* [Work item]
Pull every line holding the word "list" out of the data and copy it.

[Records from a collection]
------------------------

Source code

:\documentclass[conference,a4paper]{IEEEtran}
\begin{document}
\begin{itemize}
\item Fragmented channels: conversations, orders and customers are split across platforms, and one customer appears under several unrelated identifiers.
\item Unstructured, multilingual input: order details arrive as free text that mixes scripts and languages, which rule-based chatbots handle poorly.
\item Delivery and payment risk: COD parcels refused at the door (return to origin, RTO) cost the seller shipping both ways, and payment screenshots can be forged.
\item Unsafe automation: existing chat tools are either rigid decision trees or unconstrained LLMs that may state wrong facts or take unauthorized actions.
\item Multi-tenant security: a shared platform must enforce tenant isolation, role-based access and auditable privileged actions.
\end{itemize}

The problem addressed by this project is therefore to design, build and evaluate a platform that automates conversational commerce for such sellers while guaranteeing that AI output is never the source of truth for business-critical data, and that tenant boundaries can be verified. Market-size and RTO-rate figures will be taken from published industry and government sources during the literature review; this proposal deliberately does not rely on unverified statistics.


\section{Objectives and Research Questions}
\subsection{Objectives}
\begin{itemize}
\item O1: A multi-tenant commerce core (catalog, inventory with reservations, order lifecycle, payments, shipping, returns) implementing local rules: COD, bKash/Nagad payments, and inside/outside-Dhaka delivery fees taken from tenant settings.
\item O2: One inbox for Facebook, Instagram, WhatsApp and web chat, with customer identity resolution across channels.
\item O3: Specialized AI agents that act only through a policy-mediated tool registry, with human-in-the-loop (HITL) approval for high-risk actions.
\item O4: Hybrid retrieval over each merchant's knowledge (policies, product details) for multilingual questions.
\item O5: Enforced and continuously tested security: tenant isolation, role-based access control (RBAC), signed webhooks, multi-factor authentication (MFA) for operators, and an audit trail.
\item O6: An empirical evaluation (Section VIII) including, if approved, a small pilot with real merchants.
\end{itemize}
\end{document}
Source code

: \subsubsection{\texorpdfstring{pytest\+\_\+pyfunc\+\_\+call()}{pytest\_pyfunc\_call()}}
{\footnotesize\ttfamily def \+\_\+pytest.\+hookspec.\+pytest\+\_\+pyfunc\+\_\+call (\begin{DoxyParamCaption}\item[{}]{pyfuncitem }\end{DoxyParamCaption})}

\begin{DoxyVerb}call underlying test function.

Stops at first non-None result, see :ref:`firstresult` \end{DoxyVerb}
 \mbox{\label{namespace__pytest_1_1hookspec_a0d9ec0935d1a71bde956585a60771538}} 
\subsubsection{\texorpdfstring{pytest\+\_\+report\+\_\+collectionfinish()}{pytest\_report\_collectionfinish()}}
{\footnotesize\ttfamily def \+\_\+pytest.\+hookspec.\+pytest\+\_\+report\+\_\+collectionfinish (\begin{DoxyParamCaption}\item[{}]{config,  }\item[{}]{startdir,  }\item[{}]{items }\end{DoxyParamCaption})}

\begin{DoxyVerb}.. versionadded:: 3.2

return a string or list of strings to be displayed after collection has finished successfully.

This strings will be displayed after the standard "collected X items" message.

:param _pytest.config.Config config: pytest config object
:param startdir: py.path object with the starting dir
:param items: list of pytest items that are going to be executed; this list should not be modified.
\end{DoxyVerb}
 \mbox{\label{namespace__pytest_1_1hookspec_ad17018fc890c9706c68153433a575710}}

------------------------

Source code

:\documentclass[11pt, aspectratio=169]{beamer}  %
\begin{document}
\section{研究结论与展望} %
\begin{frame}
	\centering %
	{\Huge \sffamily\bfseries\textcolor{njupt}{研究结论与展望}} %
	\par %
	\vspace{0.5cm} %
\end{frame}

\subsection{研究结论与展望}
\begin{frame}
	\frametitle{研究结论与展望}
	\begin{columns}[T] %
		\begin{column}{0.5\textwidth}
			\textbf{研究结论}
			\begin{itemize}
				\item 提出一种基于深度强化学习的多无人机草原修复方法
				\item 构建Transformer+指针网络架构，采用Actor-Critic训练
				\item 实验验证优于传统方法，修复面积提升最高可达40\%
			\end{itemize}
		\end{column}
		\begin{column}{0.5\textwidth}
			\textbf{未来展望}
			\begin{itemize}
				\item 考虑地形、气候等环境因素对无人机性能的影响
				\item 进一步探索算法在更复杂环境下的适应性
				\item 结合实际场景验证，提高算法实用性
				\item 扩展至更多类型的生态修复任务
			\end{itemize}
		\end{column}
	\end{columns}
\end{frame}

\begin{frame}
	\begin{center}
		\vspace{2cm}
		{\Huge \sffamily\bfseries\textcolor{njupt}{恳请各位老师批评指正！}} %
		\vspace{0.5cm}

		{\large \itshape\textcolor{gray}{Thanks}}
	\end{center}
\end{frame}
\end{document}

------------------------

* [Response]
return a string or list of strings to be displayed after collection has finished successfully.
:param items: list of pytest items that are going to be executed; this list should not be modified.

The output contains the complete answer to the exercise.